Government of Vietnam will likely hold onto law prohibiting citizens from gambling, concluding three year pilot project
According to Asia Gaming Brief, Vietnam’s casino operators have appealed to the government to allow citizens of the country to gamble, due to plummeting revenue caused by the closure of international borders. Currently, gambling operator’s are legally only able to serve customers with a Vietnamese passport as part of a three-year pilot project. Formerly, only foreign citizens were allowed to gamble.
Vietnam’s government has imposed regulations which mandate a minimum investment in casinos of $2 billion. The number is extraordinarily high, considering the establishments will only be allowed to provide service to foreigners. Such a hurdle deters investors from acting, despite interest of potential foreign entrepreneurs to be high. One potential investor had been Las Vegas Sands, who announced a withdrawal from all plans following the announcement of the threshold.
Vietnam’s government has been running a three-year pilot program which allows the local market to gamble in Phu Quoc’s Corona Resort. Casino owners have yet to hear from the government for the programme to expand.
Saponti Baroowa, associate director of business intelligence at Dezan Shira & Associates in Ho Chi Minh City said, “The government’s main concern would be not to expose the local population to potential social risks from gambling and so I do not think there will be a significant shift in government policy in the near term,”.
“There are these pilot programs, but that gives us the view that it’s something the government is experimenting with, but I think it’s highly unlikely to be opened up to domestic big spenders any time soon.”
Vietnam relies heavily on tourism, and as a result, Ben Lee, managing partner of iGamiX Management & Consulting says he believes that Vietnam is a “sleeping giant” as a destination, which will continue to be popular with the Chinese once borders reopen, but agrees that a $2 billion investment in a foreigner-only market would make most resorts unsuccessful.
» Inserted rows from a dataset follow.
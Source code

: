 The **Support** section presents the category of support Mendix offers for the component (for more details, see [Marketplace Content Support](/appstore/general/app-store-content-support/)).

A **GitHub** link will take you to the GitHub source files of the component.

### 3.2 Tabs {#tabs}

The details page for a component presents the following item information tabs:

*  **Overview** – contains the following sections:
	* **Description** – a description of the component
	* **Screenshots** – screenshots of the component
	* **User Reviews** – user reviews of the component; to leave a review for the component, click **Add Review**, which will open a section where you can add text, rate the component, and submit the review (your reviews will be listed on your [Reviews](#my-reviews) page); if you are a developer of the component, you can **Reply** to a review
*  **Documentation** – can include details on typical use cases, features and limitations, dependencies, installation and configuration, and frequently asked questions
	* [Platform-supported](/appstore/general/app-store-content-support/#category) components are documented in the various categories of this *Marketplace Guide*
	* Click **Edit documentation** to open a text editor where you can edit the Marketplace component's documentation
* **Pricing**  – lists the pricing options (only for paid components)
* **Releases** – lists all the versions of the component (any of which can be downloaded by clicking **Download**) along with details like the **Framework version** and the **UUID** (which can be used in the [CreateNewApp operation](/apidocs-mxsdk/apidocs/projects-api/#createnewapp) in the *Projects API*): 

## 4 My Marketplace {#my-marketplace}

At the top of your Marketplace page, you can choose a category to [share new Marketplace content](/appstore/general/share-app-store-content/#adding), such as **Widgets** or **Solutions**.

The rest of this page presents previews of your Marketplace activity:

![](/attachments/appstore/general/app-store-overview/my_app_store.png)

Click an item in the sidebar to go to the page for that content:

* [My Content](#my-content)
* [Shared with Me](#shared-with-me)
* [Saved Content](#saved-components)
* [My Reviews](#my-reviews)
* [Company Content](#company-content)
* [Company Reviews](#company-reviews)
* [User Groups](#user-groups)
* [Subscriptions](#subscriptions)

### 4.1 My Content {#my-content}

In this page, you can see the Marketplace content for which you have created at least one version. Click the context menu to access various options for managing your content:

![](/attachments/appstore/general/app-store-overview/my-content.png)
Pre-pandemic, Vietnam counted 18 million tourists in 2019, a 16 percent increase from the past year. In particular, Chinese visitors seem to enjoy travels to Vietnam, comprising 5.8 million of the visitors.
Despite the popularity as a tourism destination, analysts have said the regulations will hinder a strong development of the gaming industry.
In SiGMA’s virtual roadshow in Manila held earlier this month, Vitaly Umanski, Bernstein Research analyst stated, “The problem you have in Vietnam is that the government has unrealistic expectations around what needs to get built and what they are putting on the table regulatory wise,”
He added, “Without a local market, a multi billion dollar resort doesn’t work. You can get away with $100 million – $150 million property if you can target foreigners and it’s easy to get there, the tax looks good and the regulatory environment is loose, that works, but if you don’t have those things and you have a multi billion dollar property without a local market there’s no way it works.”.